» Task details
Please output exactly the part of the records below that opens with the line containing "Incretin-Based Therapies |" and closes with the line containing "were described. |", both lines included, and nothing else.

» Raw data

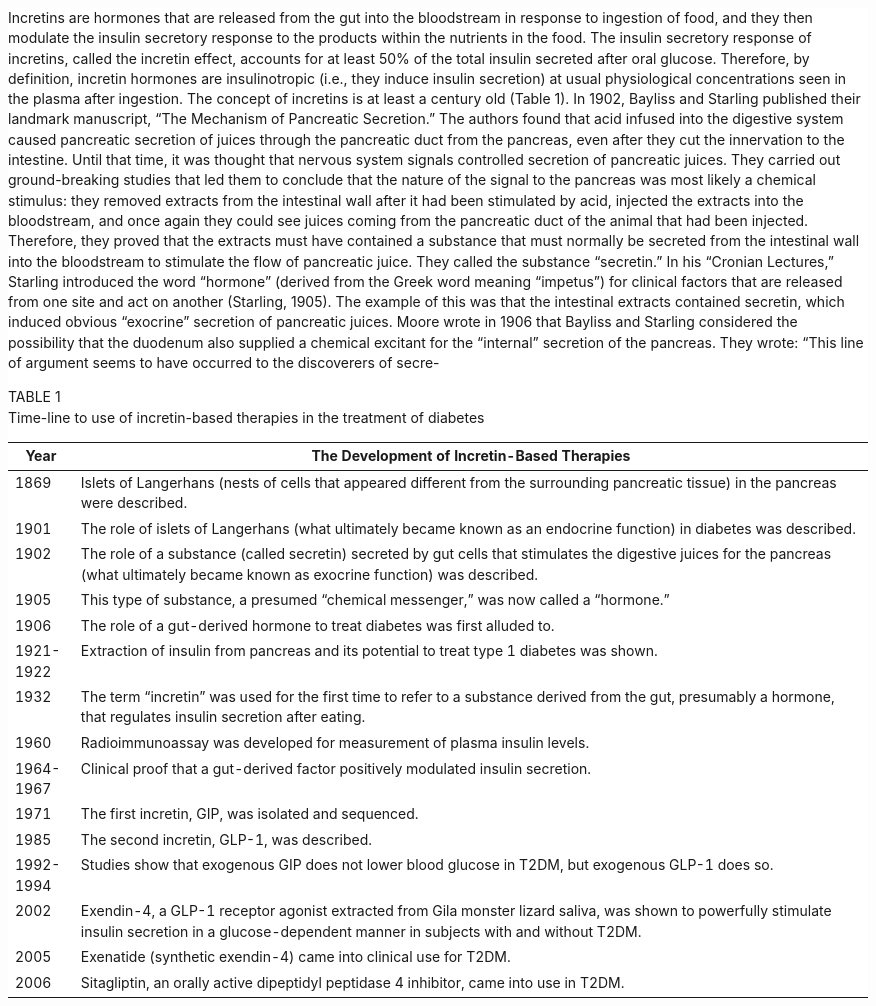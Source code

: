 Incretins are hormones that are released from the gut into the bloodstream in response to ingestion of food, and they then modulate the insulin secretory response to the products within the nutrients in the food. The insulin secretory response of incretins, called the incretin effect, accounts for at least 50% of the total insulin secreted after oral glucose. Therefore, by definition, incretin hormones are insulinotropic (i.e., they induce insulin secretion) at usual physiological concentrations seen in the plasma after ingestion. The concept of incretins is at least a century old (Table 1). In 1902, Bayliss and Starling published their landmark manuscript, “The Mechanism of Pancreatic Secretion.” The authors found that acid infused into the digestive system caused pancreatic secretion of juices through the pancreatic duct from the pancreas, even after they cut the innervation to the intestine. Until that time, it was thought that nervous system signals controlled secretion of pancreatic juices. They carried out ground-breaking studies that led them to conclude that the nature of the signal to the pancreas was most likely a chemical stimulus: they removed extracts from the intestinal wall after it had been stimulated by acid, injected the extracts into the bloodstream, and once again they could see juices coming from the pancreatic duct of the animal that had been injected. Therefore, they proved that the extracts must have contained a substance that must normally be secreted from the intestinal wall into the bloodstream to stimulate the flow of pancreatic juice. They called the substance “secretin.” In his “Cronian Lectures,” Starling introduced the word “hormone” (derived from the Greek word meaning “impetus”) for clinical factors that are released from one site and act on another (Starling, 1905). The example of this was that the intestinal extracts contained secretin, which induced obvious “exocrine” secretion of pancreatic juices. Moore wrote in 1906 that Bayliss and Starling considered the possibility that the duodenum also supplied a chemical excitant for the “internal” secretion of the pancreas. They wrote: “This line of argument seems to have occurred to the discoverers of secre-

TABLE 1  
Time-line to use of incretin-based therapies in the treatment of diabetes  

| Year | The Development of Incretin-Based Therapies |
|------|-------------------------------------------|
| 1869 | Islets of Langerhans (nests of cells that appeared different from the surrounding pancreatic tissue) in the pancreas were described. |
| 1901 | The role of islets of Langerhans (what ultimately became known as an endocrine function) in diabetes was described. |
| 1902 | The role of a substance (called secretin) secreted by gut cells that stimulates the digestive juices for the pancreas (what ultimately became known as exocrine function) was described. |
| 1905 | This type of substance, a presumed “chemical messenger,” was now called a “hormone.” |
| 1906 | The role of a gut-derived hormone to treat diabetes was first alluded to. |
| 1921-1922 | Extraction of insulin from pancreas and its potential to treat type 1 diabetes was shown. |
| 1932 | The term “incretin” was used for the first time to refer to a substance derived from the gut, presumably a hormone, that regulates insulin secretion after eating. |
| 1960 | Radioimmunoassay was developed for measurement of plasma insulin levels. |
| 1964-1967 | Clinical proof that a gut-derived factor positively modulated insulin secretion. |
| 1971 | The first incretin, GIP, was isolated and sequenced. |
| 1985 | The second incretin, GLP-1, was described. |
| 1992-1994 | Studies show that exogenous GIP does not lower blood glucose in T2DM, but exogenous GLP-1 does so. |
| 2002 | Exendin-4, a GLP-1 receptor agonist extracted from Gila monster lizard saliva, was shown to powerfully stimulate insulin secretion in a glucose-dependent manner in subjects with and without T2DM. |
| 2005 | Exenatide (synthetic exendin-4) came into clinical use for T2DM. |
| 2006 | Sitagliptin, an orally active dipeptidyl peptidase 4 inhibitor, came into use in T2DM. |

» Answer to the exercise
| Year | The Development of Incretin-Based Therapies |
|------|-------------------------------------------|
| 1869 | Islets of Langerhans (nests of cells that appeared different from the surrounding pancreatic tissue) in the pancreas were described. |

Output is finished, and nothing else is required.